--- Record excerpts Enclosed Below ---
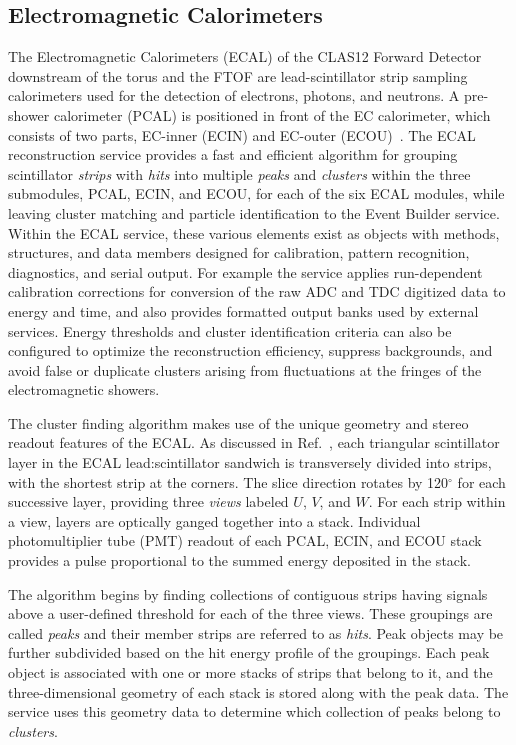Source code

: \subsection{Electromagnetic Calorimeters}

The Electromagnetic Calorimeters (ECAL) of the CLAS12 Forward Detector downstream of the torus and the
FTOF are lead-scintillator strip sampling calorimeters used for the detection of electrons, photons, and
neutrons. A pre-shower calorimeter (PCAL) is positioned in front of the EC calorimeter, which consists of two
parts, EC-inner (ECIN) and EC-outer (ECOU)~\cite{ecal-nim}. The ECAL reconstruction service provides a fast
and efficient algorithm for grouping scintillator {\it strips} with {\it hits} into multiple {\it peaks} and {\it clusters}
within the three submodules, PCAL, ECIN, and ECOU, for each of the six ECAL modules, while leaving cluster
matching and particle identification to the Event Builder service. Within the ECAL service, these various elements
exist as objects with methods, structures, and data members designed for calibration, pattern recognition,
diagnostics, and serial output. For example the service applies run-dependent calibration corrections for conversion
of the raw ADC and TDC digitized data to energy and time, and also provides formatted output banks used by
external services.  Energy thresholds and cluster identification criteria can also be configured to optimize the
reconstruction efficiency, suppress backgrounds, and avoid false or duplicate clusters arising from fluctuations at
the fringes of the electromagnetic showers.

The cluster finding algorithm makes use of the unique geometry and stereo readout features of the ECAL. As
discussed in Ref.~\cite{ecal-nim}, each triangular scintillator layer in the ECAL lead:scintillator sandwich is
transversely divided into strips, with the shortest strip at the corners. The slice direction rotates by 120$^\circ$
for each successive layer, providing three {\it views} labeled $U$, $V$, and $W$.  For each strip within a view,
layers are optically ganged together into a stack.  Individual photomultiplier tube (PMT) readout of each PCAL, ECIN,
and ECOU stack provides a pulse proportional to the summed energy deposited in the stack.

The algorithm begins by finding collections of contiguous strips having signals above a user-defined threshold for
each of the three views. These groupings are called {\it peaks} and their member strips are referred to as
{\it hits}.  Peak objects may be further subdivided based on the hit energy profile of the groupings. Each peak
object is associated with one or more stacks of strips that belong to it, and the three-dimensional geometry of each
stack is stored along with the peak data. The service uses this geometry data to determine which collection of
peaks belong to {\it clusters}.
--- End of Enclosed Record excerpts ---
#### Brief:
Go through the material line by line. Show each line that contains the string "PCAL".

#### Task result:
neutrons. A pre-shower calorimeter (PCAL) is positioned in front of the EC calorimeter, which consists of two
within the three submodules, PCAL, ECIN, and ECOU, for each of the six ECAL modules, while leaving cluster
layers are optically ganged together into a stack.  Individual photomultiplier tube (PMT) readout of each PCAL, ECIN,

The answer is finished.